Thank you, Renegade. Hope you have a great time and a safe trip back.

arnisandyz, Pasadena is still 45 - 1 hr away from my place and you probably know or heard about the traffic situation here in the Los Angeles area. But I've known of schools that offers Arnis/Kali/Silat under Dan Inosanto and also some some individuals will teach Pangasinan style (Nes Fernandez) that is within my area. My question is? Is there really a big difference in style (teachings) between Modern Arnis (Presas) and other FMA, i.e. Inosanto and others. I would really want to learn Modern Arnis since my family roots came from the same province where Remy Presas started his school (Bacolod City).


----------



## Datu Tim Hartman (Mar 31, 2004)

Yes they are different. What stands out most in my mind is that at the begining levels of Modern Arnis, it is really self-defense oriented where other styles may be more combat or fighting systems.
 :asian:


----------



## XkempoX (Mar 31, 2004)

Renegade said:
			
		

> .......Modern Arnis, it is really *self-defense oriented* where other styles may be *more combat or fighting* systems.
> 
> :asian: Can you please elaborate more on the above. Thank you...


----------



## bart (Mar 31, 2004)

There is a lot of Arnis in OC. You're kind of in a hotbed over there. 

There are a lot of differences between modern arnis and other FMA. For one Modern Arnis has a set curriculum that's broken down into standardized parts. A student learns the system piece by piece and is given a grade or ranking as they progress. Other FMA sometimes do not have a ranking structure and their curriculum is not on paper. Some that do have a ranking system often won't give you any rank until you've been with them for a couple years. 

Modern Arnis is very formal. They often learn it at a karate school and are required to wear that uniform or a uniform whenever they have class. Often Modern Arnis is integrated into that "martial culture" as well and progression in the Modern Arnis is required for advancement in the other system being taught or vice-versa. Often they are also more strict about the use of a title like guro or sensei. Other FMA also have uniforms, but many just work out in regular street clothes or athletic gear. They also have titles but the use of them is less strictly enforced. 

Modern Arnis people usually also participate in single hit sparring similar to karate point fighting as their regular form of sparring. Many of the other FMA go for continuous hitting and spend more time on full contact and free form sparring. 

As for the beginning parts of Modern Arnis being more about self-defense, I think that depends on what you think constitutes self-defense.

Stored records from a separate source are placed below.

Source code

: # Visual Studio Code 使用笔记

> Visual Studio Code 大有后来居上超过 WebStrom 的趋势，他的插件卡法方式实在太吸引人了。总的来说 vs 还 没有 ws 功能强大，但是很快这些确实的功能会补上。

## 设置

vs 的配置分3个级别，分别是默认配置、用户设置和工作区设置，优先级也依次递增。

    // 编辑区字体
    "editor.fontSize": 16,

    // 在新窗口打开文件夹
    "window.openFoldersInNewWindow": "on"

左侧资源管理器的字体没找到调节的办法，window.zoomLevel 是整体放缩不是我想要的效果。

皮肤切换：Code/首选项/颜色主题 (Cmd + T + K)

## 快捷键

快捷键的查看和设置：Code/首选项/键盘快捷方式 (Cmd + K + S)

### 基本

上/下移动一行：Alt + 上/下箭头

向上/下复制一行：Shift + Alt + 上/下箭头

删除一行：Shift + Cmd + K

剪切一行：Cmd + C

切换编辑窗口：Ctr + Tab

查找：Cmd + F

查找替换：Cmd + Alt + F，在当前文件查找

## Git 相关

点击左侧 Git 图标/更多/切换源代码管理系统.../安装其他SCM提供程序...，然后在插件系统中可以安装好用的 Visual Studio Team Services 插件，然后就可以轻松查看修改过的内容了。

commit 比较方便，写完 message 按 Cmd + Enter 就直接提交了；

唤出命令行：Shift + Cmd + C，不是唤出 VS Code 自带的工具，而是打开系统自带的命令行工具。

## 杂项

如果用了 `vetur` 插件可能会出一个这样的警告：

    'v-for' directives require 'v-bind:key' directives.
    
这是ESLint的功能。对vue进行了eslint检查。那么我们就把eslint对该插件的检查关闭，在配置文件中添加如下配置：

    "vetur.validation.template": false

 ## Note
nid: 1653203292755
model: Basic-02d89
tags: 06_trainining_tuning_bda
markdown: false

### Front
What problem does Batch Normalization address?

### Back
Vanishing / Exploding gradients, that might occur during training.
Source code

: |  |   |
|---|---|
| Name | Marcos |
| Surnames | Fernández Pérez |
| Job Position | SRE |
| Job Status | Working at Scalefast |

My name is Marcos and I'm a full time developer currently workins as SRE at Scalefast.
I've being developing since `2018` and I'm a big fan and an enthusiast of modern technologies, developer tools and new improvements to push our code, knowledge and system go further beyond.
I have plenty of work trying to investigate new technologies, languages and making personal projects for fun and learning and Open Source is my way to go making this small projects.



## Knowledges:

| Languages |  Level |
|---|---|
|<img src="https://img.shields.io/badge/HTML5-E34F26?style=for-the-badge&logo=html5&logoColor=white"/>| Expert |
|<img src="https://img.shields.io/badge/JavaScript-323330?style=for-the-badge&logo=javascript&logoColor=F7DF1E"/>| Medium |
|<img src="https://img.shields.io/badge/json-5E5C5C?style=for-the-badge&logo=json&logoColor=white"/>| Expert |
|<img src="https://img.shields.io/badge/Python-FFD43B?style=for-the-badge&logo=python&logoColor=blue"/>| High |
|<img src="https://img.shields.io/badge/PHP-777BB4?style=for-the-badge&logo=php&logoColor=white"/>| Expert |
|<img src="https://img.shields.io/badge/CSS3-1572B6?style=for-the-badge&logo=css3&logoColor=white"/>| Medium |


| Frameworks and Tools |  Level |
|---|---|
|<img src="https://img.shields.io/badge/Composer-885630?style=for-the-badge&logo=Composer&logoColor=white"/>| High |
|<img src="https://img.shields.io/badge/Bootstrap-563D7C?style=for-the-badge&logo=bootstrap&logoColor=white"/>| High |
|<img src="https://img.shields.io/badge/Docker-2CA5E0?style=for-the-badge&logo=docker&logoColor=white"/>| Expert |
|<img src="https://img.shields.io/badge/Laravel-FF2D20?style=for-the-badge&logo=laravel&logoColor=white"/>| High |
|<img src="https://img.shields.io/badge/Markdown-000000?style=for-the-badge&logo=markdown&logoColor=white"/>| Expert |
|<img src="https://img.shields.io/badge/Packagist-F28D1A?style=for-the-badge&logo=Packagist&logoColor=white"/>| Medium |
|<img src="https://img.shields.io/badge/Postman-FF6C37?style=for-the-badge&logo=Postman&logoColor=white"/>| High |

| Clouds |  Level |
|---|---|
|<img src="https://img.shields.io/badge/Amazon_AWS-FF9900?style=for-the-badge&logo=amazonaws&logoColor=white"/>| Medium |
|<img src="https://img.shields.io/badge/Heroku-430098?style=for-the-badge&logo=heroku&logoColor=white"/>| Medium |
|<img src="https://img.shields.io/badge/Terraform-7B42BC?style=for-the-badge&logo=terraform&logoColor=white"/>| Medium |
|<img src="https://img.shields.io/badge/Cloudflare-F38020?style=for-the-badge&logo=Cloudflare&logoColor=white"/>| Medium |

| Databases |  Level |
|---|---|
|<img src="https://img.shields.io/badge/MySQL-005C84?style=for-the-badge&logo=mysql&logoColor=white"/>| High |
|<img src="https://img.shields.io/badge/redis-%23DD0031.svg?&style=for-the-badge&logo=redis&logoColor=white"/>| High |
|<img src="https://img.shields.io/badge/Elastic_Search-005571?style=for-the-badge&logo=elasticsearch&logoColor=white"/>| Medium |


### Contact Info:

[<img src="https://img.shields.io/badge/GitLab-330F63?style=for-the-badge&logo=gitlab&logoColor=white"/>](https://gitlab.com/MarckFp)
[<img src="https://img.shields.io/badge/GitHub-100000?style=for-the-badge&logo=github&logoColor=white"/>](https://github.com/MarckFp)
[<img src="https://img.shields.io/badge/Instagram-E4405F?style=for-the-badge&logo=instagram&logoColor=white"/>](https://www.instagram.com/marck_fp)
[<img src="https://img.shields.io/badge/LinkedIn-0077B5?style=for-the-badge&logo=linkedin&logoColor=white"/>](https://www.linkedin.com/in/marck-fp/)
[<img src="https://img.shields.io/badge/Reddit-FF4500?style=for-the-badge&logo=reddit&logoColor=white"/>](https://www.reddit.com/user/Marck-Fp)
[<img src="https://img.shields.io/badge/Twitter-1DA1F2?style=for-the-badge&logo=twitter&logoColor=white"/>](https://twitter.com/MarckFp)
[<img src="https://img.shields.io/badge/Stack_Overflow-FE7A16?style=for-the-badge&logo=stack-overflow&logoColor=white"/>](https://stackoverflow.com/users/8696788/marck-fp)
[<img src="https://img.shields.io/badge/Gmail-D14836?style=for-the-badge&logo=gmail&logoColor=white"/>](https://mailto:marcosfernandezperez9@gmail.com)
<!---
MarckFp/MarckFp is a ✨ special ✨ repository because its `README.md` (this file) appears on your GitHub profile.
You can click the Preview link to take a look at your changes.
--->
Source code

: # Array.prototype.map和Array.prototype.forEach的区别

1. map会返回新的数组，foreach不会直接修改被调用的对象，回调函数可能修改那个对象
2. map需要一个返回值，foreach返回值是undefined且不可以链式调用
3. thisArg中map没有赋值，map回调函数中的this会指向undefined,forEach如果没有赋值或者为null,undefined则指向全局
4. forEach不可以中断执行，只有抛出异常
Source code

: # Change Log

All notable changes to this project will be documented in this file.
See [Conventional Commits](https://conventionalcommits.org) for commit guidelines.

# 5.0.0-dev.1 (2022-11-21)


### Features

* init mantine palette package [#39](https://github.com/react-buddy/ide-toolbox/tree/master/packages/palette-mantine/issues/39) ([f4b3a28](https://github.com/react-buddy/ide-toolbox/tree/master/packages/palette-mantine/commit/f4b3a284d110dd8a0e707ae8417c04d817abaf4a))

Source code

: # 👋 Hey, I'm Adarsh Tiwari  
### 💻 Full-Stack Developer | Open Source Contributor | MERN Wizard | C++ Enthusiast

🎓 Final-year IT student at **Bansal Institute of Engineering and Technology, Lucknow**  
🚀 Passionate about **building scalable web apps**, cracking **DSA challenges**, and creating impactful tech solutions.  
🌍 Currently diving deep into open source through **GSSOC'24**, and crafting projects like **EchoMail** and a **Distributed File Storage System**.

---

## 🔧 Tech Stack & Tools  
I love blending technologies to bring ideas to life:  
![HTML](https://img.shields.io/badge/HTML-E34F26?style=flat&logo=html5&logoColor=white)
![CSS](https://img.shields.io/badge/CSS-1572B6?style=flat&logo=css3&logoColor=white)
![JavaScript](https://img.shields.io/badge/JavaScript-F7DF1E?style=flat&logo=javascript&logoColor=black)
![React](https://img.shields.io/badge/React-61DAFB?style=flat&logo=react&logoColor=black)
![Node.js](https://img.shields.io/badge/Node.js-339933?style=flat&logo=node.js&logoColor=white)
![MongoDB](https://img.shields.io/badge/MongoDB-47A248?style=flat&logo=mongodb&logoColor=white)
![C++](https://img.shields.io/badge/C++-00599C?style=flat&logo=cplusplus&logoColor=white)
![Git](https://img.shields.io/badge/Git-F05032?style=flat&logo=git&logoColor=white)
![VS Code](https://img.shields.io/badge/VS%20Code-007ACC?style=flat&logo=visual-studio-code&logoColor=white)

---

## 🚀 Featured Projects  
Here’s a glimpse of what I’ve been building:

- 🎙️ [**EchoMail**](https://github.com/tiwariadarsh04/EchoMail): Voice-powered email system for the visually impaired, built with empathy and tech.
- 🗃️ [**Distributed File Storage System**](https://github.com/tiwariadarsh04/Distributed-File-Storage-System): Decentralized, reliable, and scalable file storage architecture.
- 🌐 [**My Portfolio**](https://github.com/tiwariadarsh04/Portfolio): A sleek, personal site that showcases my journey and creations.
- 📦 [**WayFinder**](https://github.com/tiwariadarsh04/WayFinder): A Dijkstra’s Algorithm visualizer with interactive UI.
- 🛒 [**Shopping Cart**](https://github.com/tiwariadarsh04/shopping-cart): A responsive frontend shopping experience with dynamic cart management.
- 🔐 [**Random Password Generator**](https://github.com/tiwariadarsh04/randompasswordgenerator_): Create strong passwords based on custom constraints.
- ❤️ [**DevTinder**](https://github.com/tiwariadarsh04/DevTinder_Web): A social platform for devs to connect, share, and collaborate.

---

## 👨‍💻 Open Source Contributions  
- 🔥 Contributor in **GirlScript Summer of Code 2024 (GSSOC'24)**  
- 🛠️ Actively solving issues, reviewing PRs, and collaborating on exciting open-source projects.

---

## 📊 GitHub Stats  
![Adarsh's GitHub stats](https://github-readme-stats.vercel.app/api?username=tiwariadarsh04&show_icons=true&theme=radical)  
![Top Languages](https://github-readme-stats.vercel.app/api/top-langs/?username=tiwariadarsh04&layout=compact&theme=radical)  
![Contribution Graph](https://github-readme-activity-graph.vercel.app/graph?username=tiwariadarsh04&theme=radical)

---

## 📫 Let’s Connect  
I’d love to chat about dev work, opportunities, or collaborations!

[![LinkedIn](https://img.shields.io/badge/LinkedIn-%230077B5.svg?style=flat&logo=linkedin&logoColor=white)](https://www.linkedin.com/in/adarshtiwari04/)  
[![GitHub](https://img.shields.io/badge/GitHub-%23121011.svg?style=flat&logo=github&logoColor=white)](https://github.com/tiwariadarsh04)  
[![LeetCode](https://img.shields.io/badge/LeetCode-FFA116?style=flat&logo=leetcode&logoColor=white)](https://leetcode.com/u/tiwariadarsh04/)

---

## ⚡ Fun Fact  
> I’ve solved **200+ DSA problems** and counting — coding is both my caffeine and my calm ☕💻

Even though I've pointed out some differences there are more similarities. One is the dedication to the development of basics. 

Anyway, I hope that helps. I know a good spot for other FMA in OC along the border between there and LA in Bellflower. Good luck.


----------



## arnisador (Mar 31, 2004)

XkempoX said:
			
		

> Renegade said:
> 
> 
> 
> ...


----------



## Datu Tim Hartman (Mar 31, 2004)

*Modern Arnis is very formal. * 
I disagree. You should come to one of our schools or camps.

*They often learn it at a karate school and are required to wear that uniform or a uniform whenever they have class. * 
_Not always. I have a professional school, so we wear uniforms. Some of our clubs wear steet clothes when they work out. I do both depending on the situation._

*Often they are also more strict about the use of a title like guro or sensei. * 
_My title is Datu, but prefer Mr Hartman at my school and often request people to call me Tim at seminars._

*Modern Arnis people usually also participate in single hit sparring similar to karate point fighting as their regular form of sparring. Many of the other FMA go for continuous hitting and spend more time on full contact and free form sparring. * 
_We spar both ways, depending on what we are trying to develope. We also do open hand sparring._

*As for the beginning parts of Modern Arnis being more about self-defense, I think that depends on what you think constitutes self-defense. * 
_I define it by not have to rely on using a weapon to defend myself. Prof was very big on this point and I agree. I see to many FMA systems teaching the use of weapons as a primary means of defending one self._
 :asian:


----------



## bart (Mar 31, 2004)

Renegade said:
			
		

> *Modern Arnis is very formal. *
> I disagree. You should come to one of our schools or camps.
> 
> *They often learn it at a karate school and are required to wear that uniform or a uniform whenever they have class. *
> ...




I must concede, I do have to stop into one of your schools as I haven't been to one. I think there's an affiliate of yours in South Lake Tahoe and I should drop by as I'm not that far away. However I think that Modern Arnis stresses a strict formality and orderliness that is akin to that of a formal school. It doesn't seem to me to be a "backyard" style but rather one that you would find in a commercial/professional school. There are exceptions, but I believe that the formal structure and atmosphere is the rule. 

In my area up here in Sacramento, Modern Arnis is almost always taught as part of a curriculum at a karate school. My experience in Modern Arnis is from my time in one of those Karate schools and then from the Youth Development Training (PE) course during a year of high school that I spent in Manila. It was VERY formal...like the "Sir! Yes! Sir! " type of formal. Perhaps relative to traditional karate it is not so formal. But when compared to the general run of FMA, it is somewhat more formal.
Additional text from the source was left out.